Swindon artist, Frank Quinton, was a prolific painter from the 80s through to the 2000s. Frank captured many street scenes of Swindon and surrounding area. Frank would often choose subjects that were not obvious candidates for works of art. For example, paintings showing the back streets of Swindon’s terraced houses with the lean tos with corrugated roofs and old sheds and derelict buildings. I thought about Frank when I chose to paint this building. A lovely buiding that has been home in more recent years to night clubs, Groove, Incognito, Fever, The Beach and Boutique Beach not necessarily in that order. I remember going in there in what must have been the late 90s early 2000s when it was a pub called the Litten Tree. Then it was packed with drinkers and doing a roaring trade. However, when I came to produce this picture, the building had been unused for several years and it was in a pretty sorry state. Mandy and Duncan’s website documents the decline in a series of photos taken from 2012 through to 2019. There is a link on Mandy and Duncan’s site to a photograph of this building from the 1930s when it served as the Boy’s YMCA Club.
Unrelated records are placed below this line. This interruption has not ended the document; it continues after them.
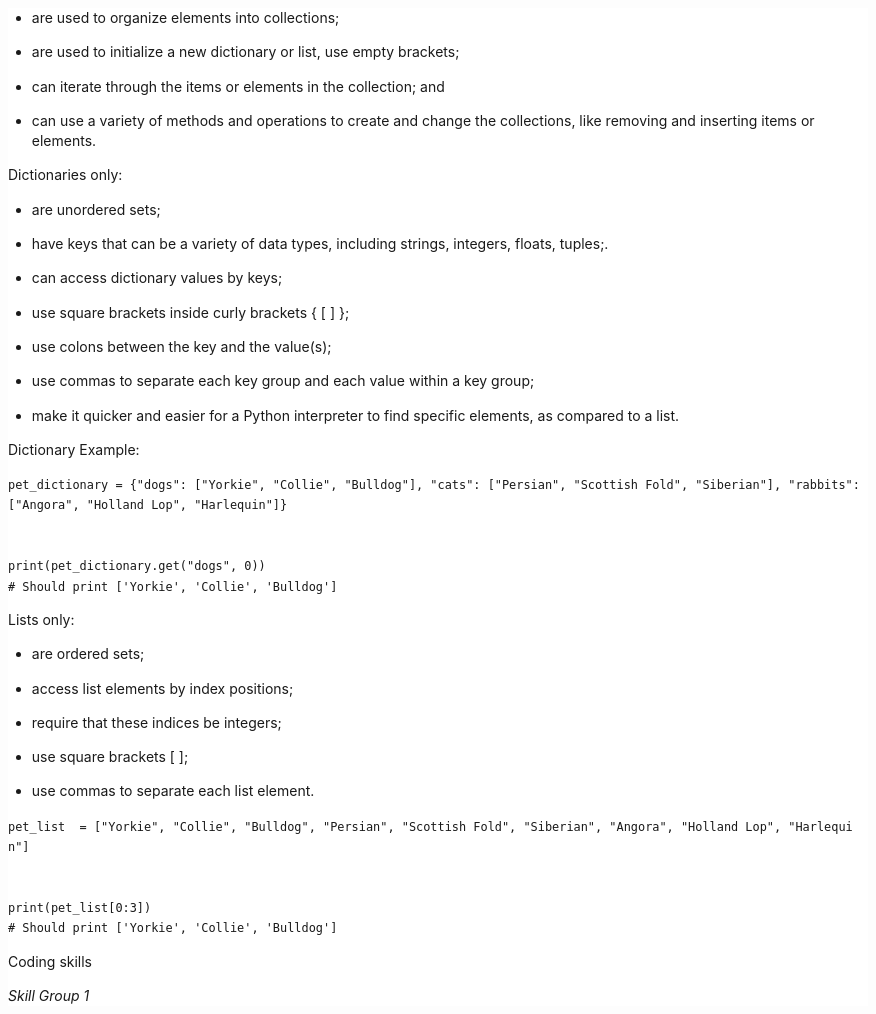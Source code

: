 - are used to organize elements into collections;

- are used to initialize a new dictionary or list, use empty brackets;

- can iterate through the items or elements in the collection; and

- can use a variety of methods and operations to create and change the collections, like removing and inserting items or elements.

Dictionaries only:

- are unordered sets;

- have keys that can be a variety of data types, including strings, integers, floats, tuples;.

- can access dictionary values by keys;

- use square brackets inside curly brackets { [ ] };

- use colons between the key and the value(s);

- use commas to separate each key group and each value within a key group;

- make it quicker and easier for a Python interpreter to find specific elements, as compared to a list.

Dictionary Example:

```
pet_dictionary = {"dogs": ["Yorkie", "Collie", "Bulldog"], "cats": ["Persian", "Scottish Fold", "Siberian"], "rabbits": ["Angora", "Holland Lop", "Harlequin"]}  


print(pet_dictionary.get("dogs", 0))
# Should print ['Yorkie', 'Collie', 'Bulldog']
```

Lists only:

- are ordered sets;

- access list elements by index positions;

- require that these indices be integers;

- use square brackets [ ];

- use commas to separate each list element.

```
pet_list  = ["Yorkie", "Collie", "Bulldog", "Persian", "Scottish Fold", "Siberian", "Angora", "Holland Lop", "Harlequin"]


print(pet_list[0:3])
# Should print ['Yorkie', 'Collie', 'Bulldog']
```

Coding skills

*Skill Group 1*
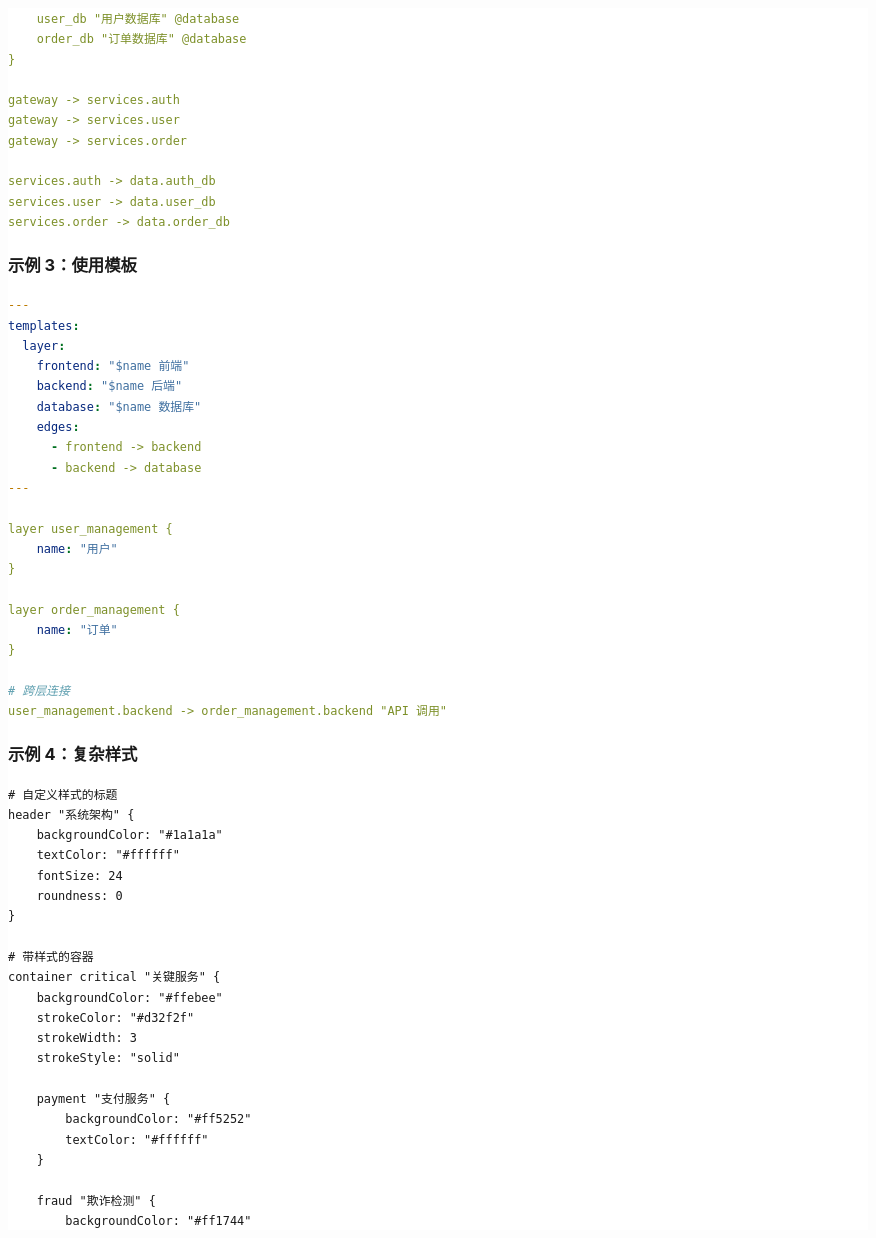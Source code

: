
 ```yaml
    user_db "用户数据库" @database
    order_db "订单数据库" @database
}

gateway -> services.auth
gateway -> services.user
gateway -> services.order

services.auth -> data.auth_db
services.user -> data.user_db
services.order -> data.order_db
```

### 示例 3：使用模板

```yaml
---
templates:
  layer:
    frontend: "$name 前端"
    backend: "$name 后端"
    database: "$name 数据库"
    edges:
      - frontend -> backend
      - backend -> database
---

layer user_management {
    name: "用户"
}

layer order_management {
    name: "订单"
}

# 跨层连接
user_management.backend -> order_management.backend "API 调用"
```

### 示例 4：复杂样式

```edsl
# 自定义样式的标题
header "系统架构" {
    backgroundColor: "#1a1a1a"
    textColor: "#ffffff"
    fontSize: 24
    roundness: 0
}

# 带样式的容器
container critical "关键服务" {
    backgroundColor: "#ffebee"
    strokeColor: "#d32f2f"
    strokeWidth: 3
    strokeStyle: "solid"

    payment "支付服务" {
        backgroundColor: "#ff5252"
        textColor: "#ffffff"
    }

    fraud "欺诈检测" {
        backgroundColor: "#ff1744"
```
I did read somewhere that planning permission has been given to turn it into bedsit accommodation. I know people need homes and I’m aware that having people live in the building is better than letting trees grow out of the masonry but it is quite sad in many ways that many the town’s best buildings that were once thriving businesses are being used in this way.
I really did enjoy doing this picture and loved painting the greenery sprouting out of the drain pipes and masonry and I can see why Frank Quinton would paint such buildings. They do have a charm that lends them to being painted even if the finished work can betray the sadness of the dereliction.